My interest was piqued with potential problems with RESPA and as I researched more into the Hunt companies, their commercial reach astounded me. Their revenue streams are everywhere from the inception of the concept through recurring revenues even after the project has been completed. A captive buyer is the best customer any company could ever want. Unfortunately, I do not have the resources to investigate and tie all of the Hunt related companies to see if there is a violation of RESPA, or not. RESPA, though, is nothing compared to the scope of controlling the city’s land or water.

Martin Paredes

Martín Paredes is a Mexican immigrant who built his business on the U.S.-Mexican border. As an immigrant, Martín brings the perspective of someone who sees México as a native through the experience...

3 replies on “Hunt and Real Estate Transactions”

  1. Is this also why his friend and ardent supporter– and political beneficiary– is strong arming the EPISD Board of Managers (along with the former city CFO, ballpork &QOL fuzzy math lady Carmen Arrieta-Candelaria) to shutter schools?
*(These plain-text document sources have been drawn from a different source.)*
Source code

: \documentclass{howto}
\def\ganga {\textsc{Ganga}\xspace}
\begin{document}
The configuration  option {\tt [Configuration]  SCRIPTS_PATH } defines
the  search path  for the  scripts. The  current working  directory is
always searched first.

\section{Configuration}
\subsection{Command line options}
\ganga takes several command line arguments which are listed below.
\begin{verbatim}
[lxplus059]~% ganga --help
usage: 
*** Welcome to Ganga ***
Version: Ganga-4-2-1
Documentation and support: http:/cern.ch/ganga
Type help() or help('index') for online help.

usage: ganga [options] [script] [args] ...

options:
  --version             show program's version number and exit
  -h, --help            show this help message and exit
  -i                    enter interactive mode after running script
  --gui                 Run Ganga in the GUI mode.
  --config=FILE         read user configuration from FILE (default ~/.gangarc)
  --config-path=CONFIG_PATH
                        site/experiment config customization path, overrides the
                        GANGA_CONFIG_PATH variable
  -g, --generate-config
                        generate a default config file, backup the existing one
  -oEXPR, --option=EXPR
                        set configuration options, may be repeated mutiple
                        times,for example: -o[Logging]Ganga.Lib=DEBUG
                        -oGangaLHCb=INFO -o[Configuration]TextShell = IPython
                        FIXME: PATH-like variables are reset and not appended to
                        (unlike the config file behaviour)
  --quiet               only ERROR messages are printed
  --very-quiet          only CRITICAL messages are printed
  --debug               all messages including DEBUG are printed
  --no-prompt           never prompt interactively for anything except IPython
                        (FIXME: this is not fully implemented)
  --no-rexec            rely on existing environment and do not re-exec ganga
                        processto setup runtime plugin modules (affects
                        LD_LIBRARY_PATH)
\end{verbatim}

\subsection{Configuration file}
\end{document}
First they imposed open enrollment policies that will benefit Hunt’s Cimmarron development now in the CISD district by giving them access to coveted West side EPISD schools under the excuse of declining population. never mind that Coronado and Franklin HS are bursting at the seams and that these student may get state funding but not enough to cover full per student expenditures– a fact Hunt’s puppets fail to disclose, it makes for good sales pitch at Hunt communities. Now with the push for school consolidation and closure, again under the buzz words of declining enrollment, a lot of construction contracts will be doled out. Almost a billion dollars in debt squarely on taxpayers’ backs is being pushed by “fiscal conservative” Dee Margo to pay for it all. Lots of lucrative deals right there. Remember the last wave of FBI corruption deals and the schools? As you say,connect the dots.